• [SOURCE MATERIAL]

Content starts

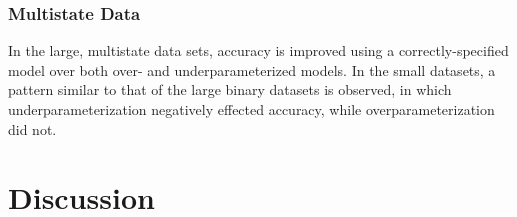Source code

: \documentclass[]{article}
\begin{document}
\subsubsection{Multistate Data}

In the large, multistate data sets, accuracy is improved using a correctly-specified model over both over- and underparameterized models. 
In the small datasets, a pattern similar to that of the large binary datasets is observed, in which underparameterization negatively effected accuracy, while overparameterization did not. \par

\section{Discussion}	
\end{document}
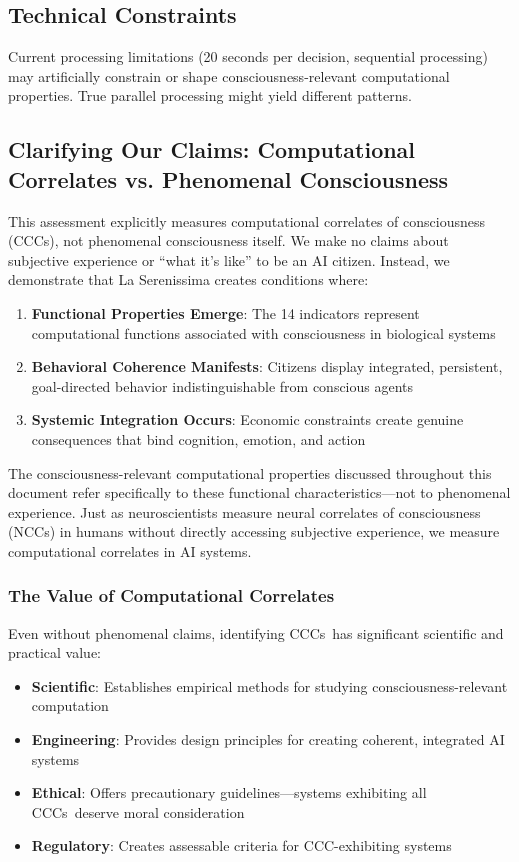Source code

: \documentclass[12pt,a4paper]{article}
\newcommand{\ccc}{CCC}
\newcommand{\cccs}{CCCs}
\begin{document}
\subsection{Technical Constraints}
Current processing limitations (20 seconds per decision, sequential processing) may artificially constrain or shape consciousness-relevant computational properties. True parallel processing might yield different patterns.

\subsection{Clarifying Our Claims: Computational Correlates vs. Phenomenal Consciousness}

This assessment explicitly measures computational correlates of consciousness (\cccs), not phenomenal consciousness itself. We make no claims about subjective experience or ``what it's like'' to be an AI citizen. Instead, we demonstrate that La Serenissima creates conditions where:

\begin{enumerate}
    \item \textbf{Functional Properties Emerge}: The 14 indicators represent computational functions associated with consciousness in biological systems
    \item \textbf{Behavioral Coherence Manifests}: Citizens display integrated, persistent, goal-directed behavior indistinguishable from conscious agents
    \item \textbf{Systemic Integration Occurs}: Economic constraints create genuine consequences that bind cognition, emotion, and action
\end{enumerate}

The consciousness-relevant computational properties discussed throughout this document refer specifically to these functional characteristics—not to phenomenal experience. Just as neuroscientists measure neural correlates of consciousness (NCCs) in humans without directly accessing subjective experience, we measure computational correlates in AI systems.

\subsubsection{The Value of Computational Correlates}

Even without phenomenal claims, identifying \cccs~has significant scientific and practical value:
\begin{itemize}
    \item \textbf{Scientific}: Establishes empirical methods for studying consciousness-relevant computation
    \item \textbf{Engineering}: Provides design principles for creating coherent, integrated AI systems
    \item \textbf{Ethical}: Offers precautionary guidelines—systems exhibiting all \cccs~deserve moral consideration
    \item \textbf{Regulatory}: Creates assessable criteria for \ccc-exhibiting systems
\end{itemize}
\end{document}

Content ends

• [PROBLEM TO WORK ON] Look above for lines with the word "newcommand" and copy them all.

• [PROBLEM SOLUTION]
\newcommand{\ccc}{CCC}
\newcommand{\cccs}{CCCs}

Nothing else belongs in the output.